> **Task requirements**
Exactly as written, output each of the lines below, with no images.

*** Block opens ***

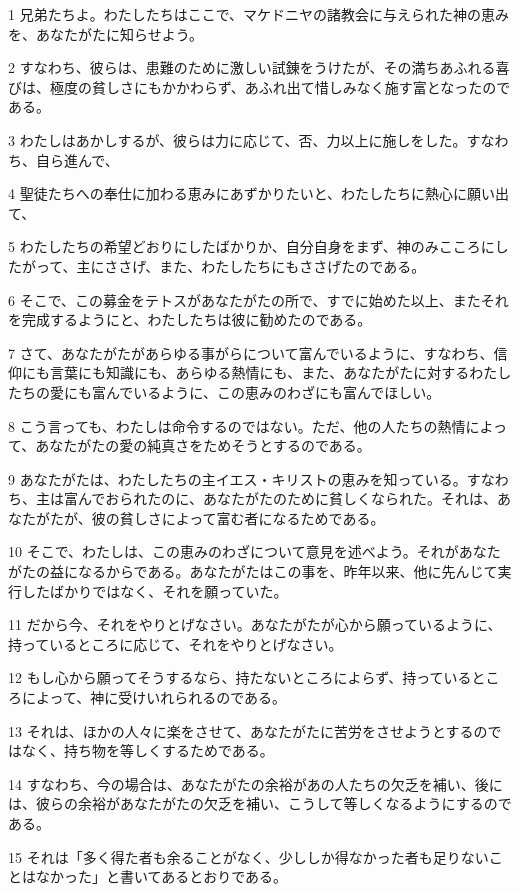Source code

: \par 1 兄弟たちよ。わたしたちはここで、マケドニヤの諸教会に与えられた神の恵みを、あなたがたに知らせよう。
\par 2 すなわち、彼らは、患難のために激しい試錬をうけたが、その満ちあふれる喜びは、極度の貧しさにもかかわらず、あふれ出て惜しみなく施す富となったのである。
\par 3 わたしはあかしするが、彼らは力に応じて、否、力以上に施しをした。すなわち、自ら進んで、
\par 4 聖徒たちへの奉仕に加わる恵みにあずかりたいと、わたしたちに熱心に願い出て、
\par 5 わたしたちの希望どおりにしたばかりか、自分自身をまず、神のみこころにしたがって、主にささげ、また、わたしたちにもささげたのである。
\par 6 そこで、この募金をテトスがあなたがたの所で、すでに始めた以上、またそれを完成するようにと、わたしたちは彼に勧めたのである。
\par 7 さて、あなたがたがあらゆる事がらについて富んでいるように、すなわち、信仰にも言葉にも知識にも、あらゆる熱情にも、また、あなたがたに対するわたしたちの愛にも富んでいるように、この恵みのわざにも富んでほしい。
\par 8 こう言っても、わたしは命令するのではない。ただ、他の人たちの熱情によって、あなたがたの愛の純真さをためそうとするのである。
\par 9 あなたがたは、わたしたちの主イエス・キリストの恵みを知っている。すなわち、主は富んでおられたのに、あなたがたのために貧しくなられた。それは、あなたがたが、彼の貧しさによって富む者になるためである。
\par 10 そこで、わたしは、この恵みのわざについて意見を述べよう。それがあなたがたの益になるからである。あなたがたはこの事を、昨年以来、他に先んじて実行したばかりではなく、それを願っていた。
\par 11 だから今、それをやりとげなさい。あなたがたが心から願っているように、持っているところに応じて、それをやりとげなさい。
\par 12 もし心から願ってそうするなら、持たないところによらず、持っているところによって、神に受けいれられるのである。
\par 13 それは、ほかの人々に楽をさせて、あなたがたに苦労をさせようとするのではなく、持ち物を等しくするためである。
\par 14 すなわち、今の場合は、あなたがたの余裕があの人たちの欠乏を補い、後には、彼らの余裕があなたがたの欠乏を補い、こうして等しくなるようにするのである。
\par 15 それは「多く得た者も余ることがなく、少ししか得なかった者も足りないことはなかった」と書いてあるとおりである。
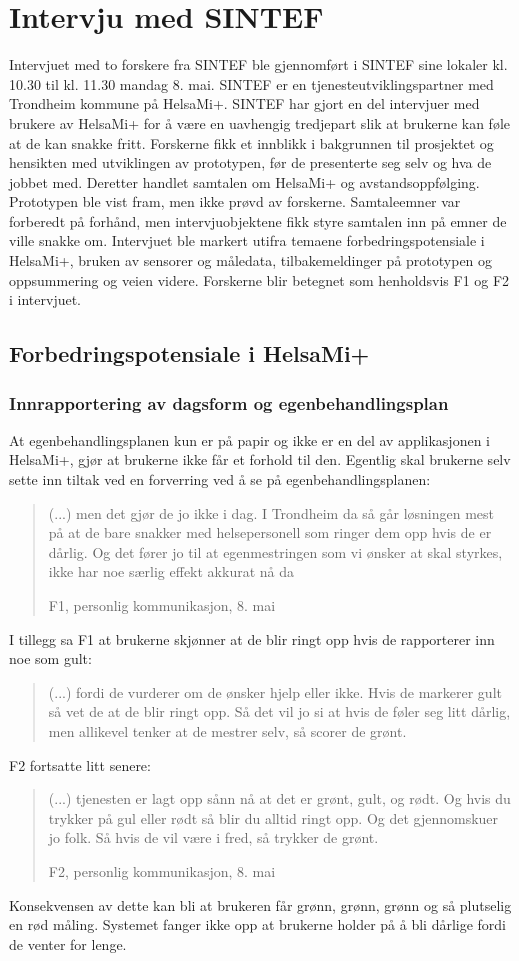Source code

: \section{Intervju med SINTEF}\label{intervju-med-sintef}
Intervjuet med to forskere fra SINTEF ble gjennomført i SINTEF sine lokaler
kl. 10.30 til kl. 11.30 mandag 8. mai. SINTEF er en tjenesteutviklingspartner med
Trondheim kommune på HelsaMi+. SINTEF har gjort en del intervjuer med brukere av
HelsaMi+ for å være en uavhengig tredjepart slik at brukerne kan føle at de kan snakke fritt.
Forskerne fikk et innblikk i bakgrunnen til prosjektet og hensikten med utviklingen av prototypen,
før de presenterte seg selv og hva de jobbet med. Deretter handlet samtalen om
HelsaMi+ og avstandsoppfølging. Prototypen ble vist fram, men ikke prøvd av
forskerne. Samtaleemner var forberedt på forhånd, men intervjuobjektene fikk styre samtalen inn på emner
de ville snakke om. Intervjuet ble markert utifra temaene forbedringspotensiale i HelsaMi+, bruken av
sensorer og måledata, tilbakemeldinger på prototypen og oppsummering og veien videre.
Forskerne blir betegnet som henholdsvis F1 og F2 i intervjuet.

\subsection{Forbedringspotensiale i HelsaMi+}

\subsubsection{Innrapportering av dagsform og egenbehandlingsplan}
At egenbehandlingsplanen kun er på papir og ikke er en del av applikasjonen i HelsaMi+, gjør at brukerne ikke
får et forhold til den. Egentlig skal brukerne selv sette inn tiltak ved en forverring ved å se på
egenbehandlingsplanen:
\blockquote[F1, personlig kommunikasjon, 8. mai]{(...) men det gjør de jo ikke i dag. I Trondheim da så går løsningen mest
    på at de bare snakker med helsepersonell som ringer dem opp hvis de
er dårlig. Og det fører jo til at egenmestringen som vi ønsker at skal styrkes, ikke har noe særlig effekt akkurat nå da}

I tillegg sa F1 at brukerne skjønner at de blir ringt opp hvis de rapporterer inn noe som gult: \blockquote{(...) fordi de vurderer om de ønsker hjelp eller ikke.
    Hvis de markerer gult så vet de at de blir ringt opp. Så det vil jo si at hvis de føler seg litt dårlig, men allikevel tenker at de mestrer selv,
så scorer de grønt.}
F2 fortsatte litt senere: \blockquote[F2, personlig kommunikasjon, 8. mai]{(...) tjenesten er lagt opp sånn nå at det er grønt, gult, og rødt. Og
hvis du trykker på gul eller rødt så blir du alltid ringt opp. Og det gjennomskuer jo folk. Så hvis de vil være i fred, så trykker de grønt.}
Konsekvensen av dette kan bli at brukeren får grønn, grønn, grønn og så plutselig en rød måling. Systemet fanger ikke opp at brukerne holder på å bli
dårlige fordi de venter for lenge.

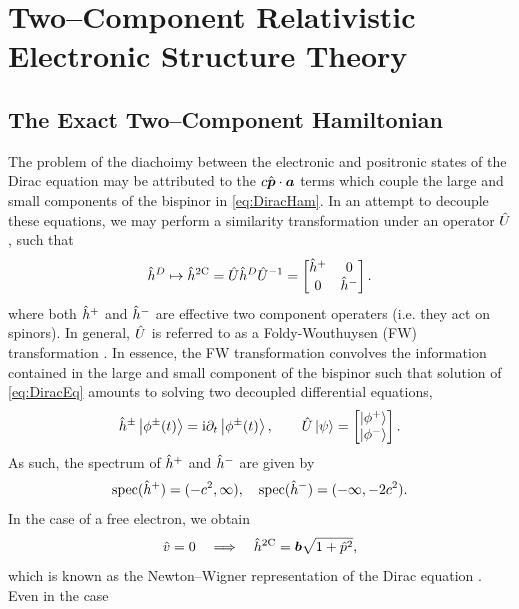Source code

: \chapter{Two--Component Relativistic Electronic Structure Theory}
\label{eq:2CEST}


\section{The Exact Two--Component Hamiltonian}
\label{sec:X2C}

The problem of the diachoimy between the electronic and positronic states of the Dirac
equation may be attributed to the $c \hat{\boldsymbol{p}} \cdot \boldsymbol{a}$ terms which couple the 
large and small components of the bispinor in \cref{eq:DiracHam}. In an attempt
to decouple these equations, we may perform a similarity transformation under an operator $\hat{U}$, such that
\begin{equation}
\label{eq:FW}
\hat{h}^D \mapsto \hat{h}^{\mathrm{2C}}  = \hat{U} \hat{h}^D \hat{U}^{-1} = \begin{bmatrix} \hat{h}^+ & 0 \\ 0 & \hat{h}^- \end{bmatrix}.
\end{equation}
where both $\hat{h}^+$ and $\hat{h}^-$ are effective two component operaters (i.e. they act on spinors).
In general, $\hat{U}$ is referred to as a Foldy-Wouthuysen (FW) transformation .
In essence, the FW transformation convolves the information contained in the large and small
component of the bispinor such that solution of \cref{eq:DiracEq} amounts to solving two decoupled 
differential equations,
\begin{align}
\hat{h}^\pm \left\vert  \phi^\pm (t)  \right\rangle = \mathrm i \partial_t \left\vert \phi^\pm (t) \right\rangle, \qquad \hat{U} \left\vert \psi \right\rangle = \begin{bmatrix} \left\vert \phi^+ \right\rangle \\ \left\vert \phi^- \right\rangle \end{bmatrix}.
\end{align}
As such, the spectrum of $\hat{h}^+$ and $\hat{h}^-$ are given by
\begin{equation}
\mathrm{spec}(\hat{h}^+) = (-c^2,\infty), \quad 
\mathrm{spec}(\hat{h}^-) = (-\infty,-2c^2).
\end{equation}
In the case of a free electron, we obtain 
\begin{equation}
\label{eq:NWRep}
\hat{v} = 0 \quad \Longrightarrow \quad \hat{h}^{\mathrm{2C}} = \boldsymbol{b} \sqrt{1 + \hat{p}^2},
\end{equation}
which is known as the Newton--Wigner representation of the Dirac equation . Even in the case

*** Block closes ***

> **Answer for this exercise**
Source code

: \par 1 兄弟たちよ。わたしたちはここで、マケドニヤの諸教会に与えられた神の恵みを、あなたがたに知らせよう。
\par 2 すなわち、彼らは、患難のために激しい試錬をうけたが、その満ちあふれる喜びは、極度の貧しさにもかかわらず、あふれ出て惜しみなく施す富となったのである。
\par 3 わたしはあかしするが、彼らは力に応じて、否、力以上に施しをした。すなわち、自ら進んで、
\par 4 聖徒たちへの奉仕に加わる恵みにあずかりたいと、わたしたちに熱心に願い出て、
\par 5 わたしたちの希望どおりにしたばかりか、自分自身をまず、神のみこころにしたがって、主にささげ、また、わたしたちにもささげたのである。
\par 6 そこで、この募金をテトスがあなたがたの所で、すでに始めた以上、またそれを完成するようにと、わたしたちは彼に勧めたのである。
\par 7 さて、あなたがたがあらゆる事がらについて富んでいるように、すなわち、信仰にも言葉にも知識にも、あらゆる熱情にも、また、あなたがたに対するわたしたちの愛にも富んでいるように、この恵みのわざにも富んでほしい。
\par 8 こう言っても、わたしは命令するのではない。ただ、他の人たちの熱情によって、あなたがたの愛の純真さをためそうとするのである。
\par 9 あなたがたは、わたしたちの主イエス・キリストの恵みを知っている。すなわち、主は富んでおられたのに、あなたがたのために貧しくなられた。それは、あなたがたが、彼の貧しさによって富む者になるためである。
\par 10 そこで、わたしは、この恵みのわざについて意見を述べよう。それがあなたがたの益になるからである。あなたがたはこの事を、昨年以来、他に先んじて実行したばかりではなく、それを願っていた。
\par 11 だから今、それをやりとげなさい。あなたがたが心から願っているように、持っているところに応じて、それをやりとげなさい。
\par 12 もし心から願ってそうするなら、持たないところによらず、持っているところによって、神に受けいれられるのである。
\par 13 それは、ほかの人々に楽をさせて、あなたがたに苦労をさせようとするのではなく、持ち物を等しくするためである。
\par 14 すなわち、今の場合は、あなたがたの余裕があの人たちの欠乏を補い、後には、彼らの余裕があなたがたの欠乏を補い、こうして等しくなるようにするのである。
\par 15 それは「多く得た者も余ることがなく、少ししか得なかった者も足りないことはなかった」と書いてあるとおりである。
Source code

: \section{Intervju med SINTEF}\label{intervju-med-sintef}
Intervjuet med to forskere fra SINTEF ble gjennomført i SINTEF sine lokaler
kl. 10.30 til kl. 11.30 mandag 8. mai. SINTEF er en tjenesteutviklingspartner med
Trondheim kommune på HelsaMi+. SINTEF har gjort en del intervjuer med brukere av
HelsaMi+ for å være en uavhengig tredjepart slik at brukerne kan føle at de kan snakke fritt.
Forskerne fikk et innblikk i bakgrunnen til prosjektet og hensikten med utviklingen av prototypen,
før de presenterte seg selv og hva de jobbet med. Deretter handlet samtalen om
HelsaMi+ og avstandsoppfølging. Prototypen ble vist fram, men ikke prøvd av
forskerne. Samtaleemner var forberedt på forhånd, men intervjuobjektene fikk styre samtalen inn på emner
de ville snakke om. Intervjuet ble markert utifra temaene forbedringspotensiale i HelsaMi+, bruken av
sensorer og måledata, tilbakemeldinger på prototypen og oppsummering og veien videre.
Forskerne blir betegnet som henholdsvis F1 og F2 i intervjuet.

\subsection{Forbedringspotensiale i HelsaMi+}

\subsubsection{Innrapportering av dagsform og egenbehandlingsplan}
At egenbehandlingsplanen kun er på papir og ikke er en del av applikasjonen i HelsaMi+, gjør at brukerne ikke
får et forhold til den. Egentlig skal brukerne selv sette inn tiltak ved en forverring ved å se på
egenbehandlingsplanen:
\blockquote[F1, personlig kommunikasjon, 8. mai]{(...) men det gjør de jo ikke i dag. I Trondheim da så går løsningen mest
    på at de bare snakker med helsepersonell som ringer dem opp hvis de
er dårlig. Og det fører jo til at egenmestringen som vi ønsker at skal styrkes, ikke har noe særlig effekt akkurat nå da}

I tillegg sa F1 at brukerne skjønner at de blir ringt opp hvis de rapporterer inn noe som gult: \blockquote{(...) fordi de vurderer om de ønsker hjelp eller ikke.
    Hvis de markerer gult så vet de at de blir ringt opp. Så det vil jo si at hvis de føler seg litt dårlig, men allikevel tenker at de mestrer selv,
så scorer de grønt.}
F2 fortsatte litt senere: \blockquote[F2, personlig kommunikasjon, 8. mai]{(...) tjenesten er lagt opp sånn nå at det er grønt, gult, og rødt. Og
hvis du trykker på gul eller rødt så blir du alltid ringt opp. Og det gjennomskuer jo folk. Så hvis de vil være i fred, så trykker de grønt.}
Konsekvensen av dette kan bli at brukeren får grønn, grønn, grønn og så plutselig en rød måling. Systemet fanger ikke opp at brukerne holder på å bli
dårlige fordi de venter for lenge.

Source code

: \chapter{Two--Component Relativistic Electronic Structure Theory}
\label{eq:2CEST}


\section{The Exact Two--Component Hamiltonian}
\label{sec:X2C}

The problem of the diachoimy between the electronic and positronic states of the Dirac
equation may be attributed to the $c \hat{\boldsymbol{p}} \cdot \boldsymbol{a}$ terms which couple the 
large and small components of the bispinor in \cref{eq:DiracHam}. In an attempt
to decouple these equations, we may perform a similarity transformation under an operator $\hat{U}$, such that
\begin{equation}
\label{eq:FW}
\hat{h}^D \mapsto \hat{h}^{\mathrm{2C}}  = \hat{U} \hat{h}^D \hat{U}^{-1} = \begin{bmatrix} \hat{h}^+ & 0 \\ 0 & \hat{h}^- \end{bmatrix}.
\end{equation}
where both $\hat{h}^+$ and $\hat{h}^-$ are effective two component operaters (i.e. they act on spinors).
In general, $\hat{U}$ is referred to as a Foldy-Wouthuysen (FW) transformation .
In essence, the FW transformation convolves the information contained in the large and small
component of the bispinor such that solution of \cref{eq:DiracEq} amounts to solving two decoupled 
differential equations,
\begin{align}
\hat{h}^\pm \left\vert  \phi^\pm (t)  \right\rangle = \mathrm i \partial_t \left\vert \phi^\pm (t) \right\rangle, \qquad \hat{U} \left\vert \psi \right\rangle = \begin{bmatrix} \left\vert \phi^+ \right\rangle \\ \left\vert \phi^- \right\rangle \end{bmatrix}.
\end{align}
As such, the spectrum of $\hat{h}^+$ and $\hat{h}^-$ are given by
\begin{equation}
\mathrm{spec}(\hat{h}^+) = (-c^2,\infty), \quad 
\mathrm{spec}(\hat{h}^-) = (-\infty,-2c^2).
\end{equation}
In the case of a free electron, we obtain 
\begin{equation}
\label{eq:NWRep}
\hat{v} = 0 \quad \Longrightarrow \quad \hat{h}^{\mathrm{2C}} = \boldsymbol{b} \sqrt{1 + \hat{p}^2},
\end{equation}
which is known as the Newton--Wigner representation of the Dirac equation . Even in the case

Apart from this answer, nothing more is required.